Hacker News new | ask | show | jobs
by JudgePenitent 1519 days ago
You have some very detailed reasons why Thucydides would side with the Athenians; I appreciate that.

> Finally, if you want to argue that he'd say the Athenian empire was dangerous, I'd need a good reason as to why. Consider how it came into being, as a result of the Persian war.

Thucydides himself would have been very close to the halls of power in the conflict against Persia, if sources are correct that he is related to Miltiades, the Athenian general whom was one of 10 strategoi at Marathon. (how he is related is uncertain; wikipedia seems to suggest his father Olorus also had a daughter (so Thucydides had a sister) who married Miltiades, making Miltiades his brother in law. But this is uncertain; it could very well be that Thucydides father and great grandfather, or uncle etc were named "Olorus". Nonetheless the sources about Thucydides being from a well to do family with interests in mines and being from Thrace are agreed upon)

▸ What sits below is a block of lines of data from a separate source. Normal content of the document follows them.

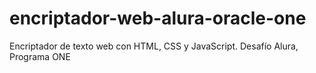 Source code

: # encriptador-web-alura-oracle-one
Encriptador de texto web con HTML, CSS y JavaScript. Desafío Alura, Programa ONE
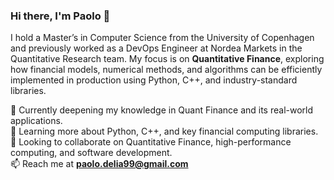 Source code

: ### Hi there, I'm Paolo 👋

I hold a Master’s in Computer Science from the University of Copenhagen and previously worked as a DevOps Engineer at Nordea Markets in the Quantitative Research team. My focus is on **Quantitative Finance**, exploring how financial models, numerical methods, and algorithms can be efficiently implemented in production using Python, C++, and industry-standard libraries.  

🔭 Currently deepening my knowledge in Quant Finance and its real-world applications.  
🌱 Learning more about Python, C++, and key financial computing libraries.  
👯 Looking to collaborate on Quantitative Finance, high-performance computing, and software development.  
📫 Reach me at **paolo.delia99@gmail.com**  

<!--
**paolodelia99/paolodelia99** is a ✨ _special_ ✨ repository because its `README.md` (this file) appears on your GitHub profile.

Here are some ideas to get you started:

- 🔭 I’m currently working on ...
- 🌱 I’m currently learning ...
- 👯 I’m looking to collaborate on ...
- 🤔 I’m looking for help with ...
- 💬 Ask me about ... - 💬 Feel free to ask me anything. 
- 📫 How to reach me: ...
- 😄 Pronouns: ...
- ⚡ Fun fact: ...
-->
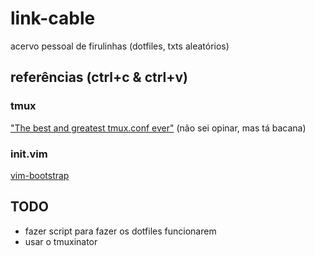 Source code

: # link-cable
acervo pessoal de firulinhas (dotfiles, txts aleatórios)

## referências (ctrl+c & ctrl+v)
### tmux
["The best and greatest tmux.conf ever"](https://gist.github.com/henrik/1967800) (não sei opinar, mas tá bacana)

### init.vim
[vim-bootstrap](http://vim-bootstrap.com/)

## TODO
- fazer script para fazer os dotfiles funcionarem
- usar o tmuxinator



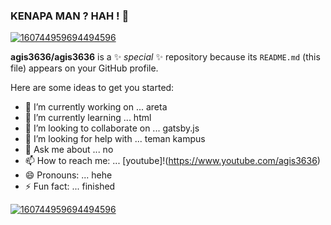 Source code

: ### KENAPA MAN ? HAH ! 👋
[![160744959694494596](https://user-images.githubusercontent.com/73004306/128688771-fa97fb54-049c-4b54-a11a-19430a279346.jpg)](https://github.com/agis3636?tab=repositories)

**agis3636/agis3636** is a ✨ _special_ ✨ repository because its `README.md` (this file) appears on your GitHub profile.

Here are some ideas to get you started:

- 🔭 I’m currently working on ...       areta
- 🌱 I’m currently learning ...         html
- 👯 I’m looking to collaborate on ...  gatsby.js
- 🤔 I’m looking for help with ...      teman kampus
- 💬 Ask me about ...                   no
- 📫 How to reach me: ...               [youtube]!(https://www.youtube.com/agis3636)
- 😄 Pronouns: ...                      hehe
- ⚡ Fun fact: ...                      finished

[![160744959694494596](https://user-images.githubusercontent.com/62259121/128676375-afcaf9cf-ddcf-430d-aa31-415ac45001f9.jpg)](https://github.com/agis3636?tab=repositories)
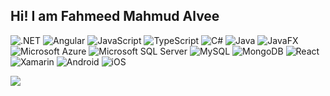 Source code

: ## Hi! I am Fahmeed Mahmud Alvee
![.NET](https://img.shields.io/badge/.NET-512BD4?logo=dotnet&logoColor=fff) ![Angular](https://img.shields.io/badge/Angular-%23DD0031.svg?logo=angular&logoColor=white) ![JavaScript](https://img.shields.io/badge/JavaScript-F7DF1E?logo=javascript&logoColor=000) ![TypeScript](https://img.shields.io/badge/TypeScript-3178C6?logo=typescript&logoColor=fff) ![C#](https://custom-icon-badges.demolab.com/badge/C%23-%23239120.svg?logo=cshrp&logoColor=white) ![Java](https://img.shields.io/badge/Java-%23ED8B00.svg?logo=openjdk&logoColor=white) ![JavaFX](https://img.shields.io/badge/JavaFX-%23ED8B00.svg?logo=openjdk&logoColor=white) ![Microsoft Azure](https://custom-icon-badges.demolab.com/badge/Microsoft%20Azure-0089D6?logo=msazure&logoColor=white) ![Microsoft SQL Server](https://custom-icon-badges.demolab.com/badge/Microsoft%20SQL%20Server-CC2927?logo=mssqlserver-white&logoColor=white) ![MySQL](https://img.shields.io/badge/MySQL-4479A1?logo=mysql&logoColor=fff) ![MongoDB](https://img.shields.io/badge/MongoDB-%234ea94b.svg?logo=mongodb&logoColor=white) ![React](https://img.shields.io/badge/React-%2320232a.svg?logo=react&logoColor=%2361DAFB) ![Xamarin](https://img.shields.io/badge/Xamarin-3178C6?logo=Xamarin&logoColor=fff) ![Android](https://img.shields.io/badge/Android-3DDC84?logo=android&logoColor=white) ![iOS](https://img.shields.io/badge/iOS-000000?&logo=apple&logoColor=white)

![](https://github-readme-streak-stats.herokuapp.com/?user=mahmudalvee&theme=dark&hide_border=false)<br/>

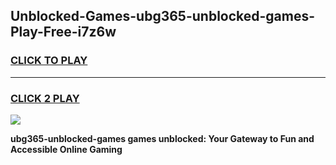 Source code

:
## Unblocked-Games-ubg365-unblocked-games-Play-Free-i7z6w
<h3>
<a href="https://premium76.site?title=ubg365-unblocked-games&ref=10A">CLICK TO PLAY</a></h3>
<hr>

<h3>
<a href="https://premium76.site?title=ubg365-unblocked-games&ref=10A">CLICK 2 PLAY</a>
  
</h3>

<a href="https://premium76.site?title=ubg365-unblocked-games&ref=10A"><img src="https://clearcache.store/games.png"></a>


**ubg365-unblocked-games games unblocked: Your Gateway to Fun and Accessible Online Gaming**

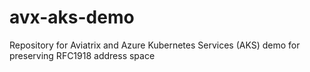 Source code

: # avx-aks-demo
Repository for Aviatrix and Azure Kubernetes Services (AKS) demo for preserving RFC1918 address space
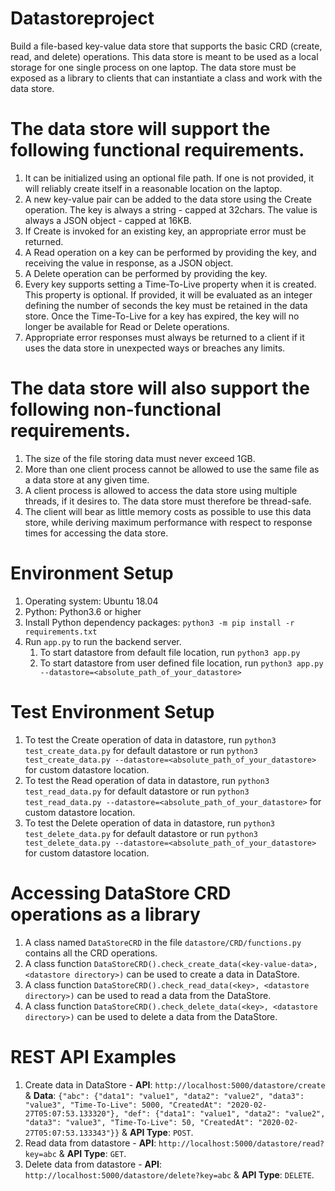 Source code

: # Datastoreproject
Build a file-based key-value data store that supports the basic CRD (create, read, and delete) operations. This data store is meant to be used as a local storage for one single process on one laptop. The data store must be exposed as a library to clients that can instantiate a class and work with the data store.
# The data store will support the following functional requirements.
1. It can be initialized using an optional file path. If one is not provided, it will reliably
create itself in a reasonable location on the laptop.
2. A new key-value pair can be added to the data store using the Create operation. The key
is always a string - capped at 32chars. The value is always a JSON object - capped at
16KB.
3. If Create is invoked for an existing key, an appropriate error must be returned.
4. A Read operation on a key can be performed by providing the key, and receiving the
value in response, as a JSON object.
5. A Delete operation can be performed by providing the key.
6. Every key supports setting a Time-To-Live property when it is created. This property is
optional. If provided, it will be evaluated as an integer defining the number of seconds
the key must be retained in the data store. Once the Time-To-Live for a key has expired,
the key will no longer be available for Read or Delete operations.
7. Appropriate error responses must always be returned to a client if it uses the data store in
unexpected ways or breaches any limits.

# The data store will also support the following non-functional requirements.
1. The size of the file storing data must never exceed 1GB.
2. More than one client process cannot be allowed to use the same file as a data store at any
given time.
3. A client process is allowed to access the data store using multiple threads, if it desires to.
The data store must therefore be thread-safe.
4. The client will bear as little memory costs as possible to use this data store, while
deriving maximum performance with respect to response times for accessing the data
store.

# Environment Setup
1. Operating system: Ubuntu 18.04
2. Python: Python3.6 or higher
3. Install Python dependency packages: `python3 -m pip install -r requirements.txt`
4. Run `app.py` to run the backend server.
    1. To start datastore from default file location, run `python3 app.py`
    2. To start datastore from user defined file location, run `python3 app.py --datastore=<absolute_path_of_your_datastore>` 

# Test Environment Setup
1. To test the Create operation of data in datastore, run `python3 test_create_data.py` for default datastore or run `python3 test_create_data.py --datastore=<absolute_path_of_your_datastore>` for custom datastore location.
2. To test the Read operation of data in datastore, run `python3 test_read_data.py` for default datastore or run `python3 test_read_data.py --datastore=<absolute_path_of_your_datastore>` for custom datastore location.
3. To test the Delete operation of data in datastore, run `python3 test_delete_data.py` for default datastore or run `python3 test_delete_data.py --datastore=<absolute_path_of_your_datastore>` for custom datastore location.

# Accessing DataStore CRD operations as a library
1. A class named `DataStoreCRD` in the file `datastore/CRD/functions.py` contains all the CRD operations.
2. A class function `DataStoreCRD().check_create_data(<key-value-data>, <datastore directory>)` can be used to create a data in DataStore.
3. A class function `DataStoreCRD().check_read_data(<key>, <datastore directory>)` can be used to read a data from the DataStore.
4. A class function `DataStoreCRD().check_delete_data(<key>, <datastore directory>)` can be used to delete a data from the DataStore.

# REST API Examples
1. Create data in DataStore - **API**: `http://localhost:5000/datastore/create` & **Data**: `{"abc": {"data1": "value1", "data2": "value2", "data3": "value3", "Time-To-Live": 5000, "CreatedAt": "2020-02-27T05:07:53.133320"}, "def": {"data1": "value1", "data2": "value2", "data3": "value3", "Time-To-Live": 50, "CreatedAt": "2020-02-27T05:07:53.133343"}}` & **API Type**: `POST`.
2. Read data from datastore - **API**: `http://localhost:5000/datastore/read?key=abc` & **API Type**: `GET`.
3. Delete data from datastore - **API**: `http://localhost:5000/datastore/delete?key=abc` & **API Type**: `DELETE`.

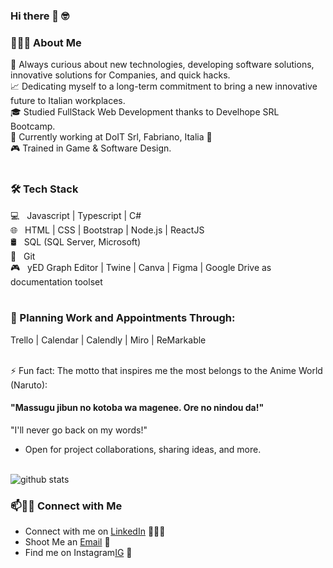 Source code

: ### Hi there 👋 🤓

<h3> 👨🏻‍💻 About Me </h3>

🤔 Always curious about new technologies, developing software solutions, innovative solutions for Companies, and quick hacks.<br/>
📈 Dedicating myself to a long-term commitment to bring a new innovative future to Italian workplaces.<br/>
🎓 Studied FullStack Web Development thanks to Develhope SRL Bootcamp.<br/>
🌱 Currently working at DoIT Srl, Fabriano, Italia 💙<br/>
🎮 Trained in Game & Software Design.
<br/><br/>

<h3>🛠 Tech Stack</h3>

💻 &nbsp; Javascript | Typescript | C# <br/>
🌐 &nbsp; HTML | CSS | Bootstrap | Node.js | ReactJS <br/>
🛢 &nbsp; SQL (SQL Server, Microsoft)<br/>
🔧 &nbsp; Git<br/>
🎮 &nbsp; yED Graph Editor | Twine | Canva | Figma | Google Drive as documentation toolset
<br/><br/>

<h3>📆 Planning Work and Appointments Through:</h3>
Trello | Calendar | Calendly | Miro | ReMarkable
<br/><br/>

⚡ Fun fact: The motto that inspires me the most belongs to the Anime World (Naruto):
    <h4> "Massugu jibun no kotoba wa magenee. Ore no nindou da!" </h4>
    "I'll never go back on my words!"
<br/>
    
- Open for project collaborations, sharing ideas, and more.
<br/><br/>

![github stats](https://github-readme-stats.vercel.app/api?username=SkelGames95&show_icons=true)

### 📫🤝🏻 Connect with Me

 - Connect with me on [LinkedIn](https://www.linkedin.com/in/pm13365sk/) 👨🏻‍💻
 - Shoot Me an [Email](mailto:polentamarco.dev@gmail.com) 💌
 - Find me on Instagram[IG](https://www.instagram.com/polebit/) 📸

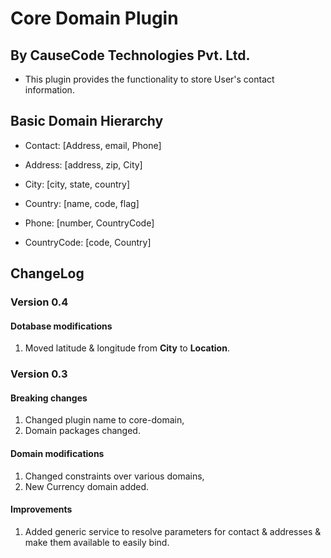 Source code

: Core Domain Plugin
=======================

## By CauseCode Technologies Pvt. Ltd.

* This plugin provides the functionality to store User's contact information.

## Basic Domain Hierarchy

* Contact: [Address, email, Phone]

* Address: [address, zip, City]

* City: [city, state, country]

* Country: [name, code, flag]

* Phone: [number, CountryCode]

* CountryCode: [code, Country]

## ChangeLog

### Version 0.4

#### Dotabase modifications

1. Moved latitude & longitude from **City** to **Location**.

### Version 0.3

#### Breaking changes

1. Changed plugin name to core-domain,
2. Domain packages changed.

#### Domain modifications

1. Changed constraints over various domains,
2. New Currency domain added.

#### Improvements

1. Added generic service to resolve parameters for contact & addresses & make them available to easily bind. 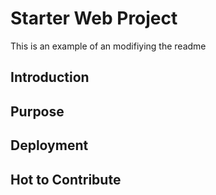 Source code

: # Starter Web Project
 
This is an example of an modifiying the readme

## Introduction

## Purpose

## Deployment

## Hot to Contribute
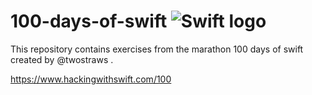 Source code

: # 100-days-of-swift ![Swift logo](https://seeklogo.com/images/S/swift-logo-7927855EB5-seeklogo.com.png)
This repository contains exercises from the marathon 100 days of swift created by @twostraws .

https://www.hackingwithswift.com/100




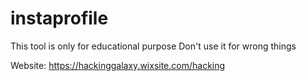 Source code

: # instaprofile

This tool is only for educational purpose
Don't use it for wrong things

Website: https://hackinggalaxy.wixsite.com/hacking
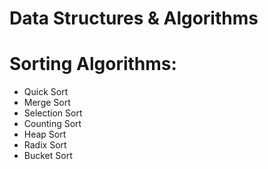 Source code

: # Data Structures & Algorithms

# Sorting Algorithms:
- Quick Sort
- Merge Sort
- Selection Sort
- Counting Sort
- Heap Sort
- Radix Sort
- Bucket Sort
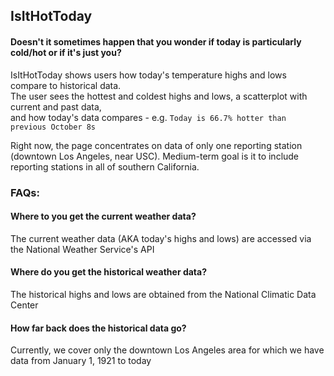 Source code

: ## IsItHotToday

#### Doesn't it sometimes happen that you wonder if today is particularly cold/hot or if it's just you?

IsItHotToday shows users how today's temperature highs and lows compare to historical data.  
The user sees the hottest and coldest highs and lows, a scatterplot with current and past data,  
and how today's data compares - e.g. `Today is 66.7% hotter than previous October 8s`

Right now, the page concentrates on data of only one reporting station (downtown Los Angeles, near USC). 
Medium-term goal is it to include reporting stations in all of southern California. 

### FAQs:
#### Where to you get the current weather data?  
The current weather data (AKA today's highs and lows) are accessed via the National Weather Service's API
#### Where do you get the historical weather data?
The historical highs and lows are obtained from the National Climatic Data Center
#### How far back does the historical data go?
Currently, we cover only the downtown Los Angeles area for which we have data from January 1, 1921 to today

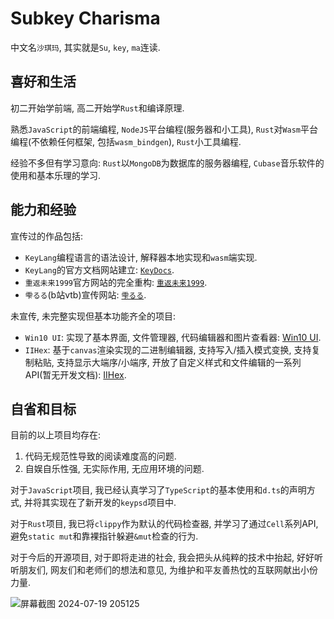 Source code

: # Subkey Charisma

中文名`沙琪玛`, 其实就是`Su`, `key`, `ma`连读. 

## 喜好和生活

初二开始学前端, 高二开始学`Rust`和编译原理. 

熟悉`JavaScript`的前端编程, `NodeJS`平台编程\(服务器和小工具\),  `Rust`对`Wasm`平台编程\(不依赖任何框架, 包括`wasm_bindgen`\), `Rust`小工具编程. 

经验不多但有学习意向: `Rust`以`MongoDB`为数据库的服务器编程, `Cubase`音乐软件的使用和基本乐理的学习.  

## 能力和经验

宣传过的作品包括: 

- `KeyLang`编程语言的语法设计, 解释器本地实现和`wasm`端实现. 
- `KeyLang`的官方文档网站建立:  [`KeyDocs`](https://docs.subkey.top/).
- `重返未来1999`官方网站的完全重构: [`重返未来1999`](https://1999.subkey.top/).
- `雫るる`(b站vtb)宣传网站: [`雫るる`](https://lulu.subkey.top/).

未宣传, 未完整实现但基本功能齐全的项目: 

- `Win10 UI`: 实现了基本界面, 文件管理器, 代码编辑器和图片查看器: [Win10 UI](https://win.subkey.top/).
- `IIHex`: 基于`canvas`渲染实现的二进制编辑器, 支持写入/插入模式变换, 支持复制粘贴, 支持显示大端序/小端序, 开放了自定义样式和文件编辑的一系列API(暂无开发文档): [IIHex](https://hex.subkey.top/).

## 自省和目标

目前的以上项目均存在: 

1. 代码无规范性导致的阅读难度高的问题. 
2. 自娱自乐性强, 无实际作用, 无应用环境的问题.

对于`JavaScript`项目, 我已经认真学习了`TypeScript`的基本使用和`d.ts`的声明方式, 并将其实现在了新开发的`keypsd`项目中. 

对于`Rust`项目, 我已将`clippy`作为默认的代码检查器, 并学习了通过`Cell`系列API, 避免`static mut`和靠裸指针躲避`&mut`检查的行为. 

对于今后的开源项目, 对于即将走进的社会, 我会把头从纯粹的技术中抬起, 好好听听朋友们, 网友们和老师们的想法和意见, 为维护和平友善热忱的互联网献出小份力量. 

![屏幕截图 2024-07-19 205125](https://github.com/user-attachments/assets/5987fda1-1f7d-48f6-b58f-9e2d3a21ed62)

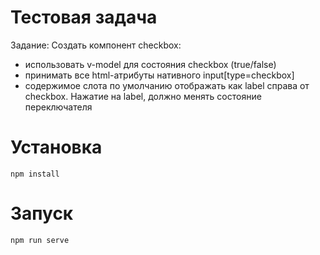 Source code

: # Тестовая задача

Задание:
Создать компонент checkbox:
 - использовать v-model для состояния checkbox (true/false) 
 - принимать все html-атрибуты нативного input[type=checkbox] 
 - содержимое слота по умолчанию отображать как label справа от checkbox. Нажатие на label, должно менять состояние переключателя

# Установка

    npm install

# Запуск

    npm run serve
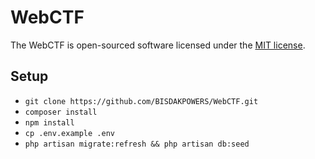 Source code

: # WebCTF

The WebCTF is open-sourced software licensed under the [MIT license](https://opensource.org/licenses/MIT).


## Setup
- `git clone https://github.com/BISDAKPOWERS/WebCTF.git`
- `composer install`
- `npm install`
- `cp .env.example .env`
- `php artisan migrate:refresh && php artisan db:seed`
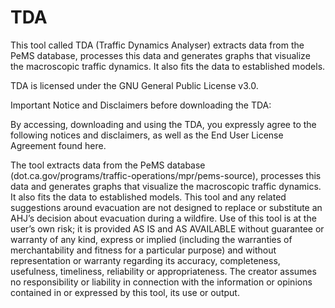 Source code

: # TDA

This tool called TDA (Traffic Dynamics Analyser) extracts data from the PeMS database, processes this data and generates graphs that visualize the macroscopic traffic dynamics. It also fits the data to established models.

TDA is licensed under the GNU General Public License v3.0.

Important Notice and Disclaimers before downloading the TDA:

By accessing, downloading and using the TDA, you expressly agree to the following notices and disclaimers, as well as the End User License Agreement found here.  

The tool extracts data from the PeMS database (dot.ca.gov/programs/traffic-operations/mpr/pems-source), processes this data and generates graphs that visualize the macroscopic traffic dynamics. It also fits the data to established models. 
This tool and any related suggestions around evacuation are not designed to replace or substitute an AHJ’s decision about evacuation during a wildfire.
Use of this tool is at the user’s own risk; it is provided AS IS and AS AVAILABLE without guarantee or warranty of any kind, express or implied (including the warranties of merchantability and fitness for a particular purpose) and without representation or warranty regarding its accuracy, completeness, usefulness, timeliness, reliability or appropriateness. 
The creator assumes no responsibility or liability in connection with the information or opinions contained in or expressed by this tool, its use or output.

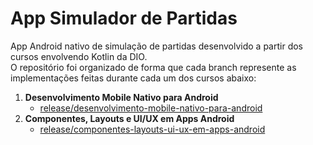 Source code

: # App Simulador de Partidas
App Android nativo de simulação de partidas desenvolvido a partir dos cursos envolvendo Kotlin da DIO.  
O repositório foi organizado de forma que cada branch represente as implementações feitas durante cada um dos cursos abaixo:
1. **Desenvolvimento Mobile Nativo para Android**  
   - [release/desenvolvimento-mobile-nativo-para-android](https://github.com/gabriwls/proj-matches-simulator/tree/release/desenvolvimento-mobile-nativo-para-android)
2. **Componentes, Layouts e UI/UX em Apps Android**
   - [release/componentes-layouts-ui-ux-em-apps-android](https://github.com/gabriwls/proj-matches-simulator/tree/release/componentes-layouts-ui-ux-em-apps-android)
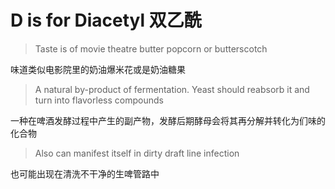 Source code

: # D is for Diacetyl 双乙酰

> Taste is of movie theatre butter popcorn or butterscotch

味道类似电影院里的奶油爆米花或是奶油糖果

> A natural by-product of fermentation. Yeast should reabsorb it and turn into flavorless compounds

一种在啤酒发酵过程中产生的副产物，发酵后期酵母会将其再分解并转化为们味的化合物

> Also can manifest itself in dirty draft line infection

也可能出现在清洗不干净的生啤管路中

Thucydides, like many of our learned in the past few thousand years, attempts to present himself as a "just the facts" narrator (a counterpoint to his crazy other, Herodotus, who unabashedly presents the will of the gods, oracular prophecies, dreams, etc all intertwined in a tale seemingly spun by your drunk grandfather). As to your question why he thought the Athenian empire was dangerous... Leo Strauss, who in City+Man noticed that Thucydides has a habit of detailing the aftermath of the Sicilian Expedition in terms of all the "natural destruction" (floods, earthquakes, famines etc) that befell Athens after the Expedition, thought that the timing was not incidental.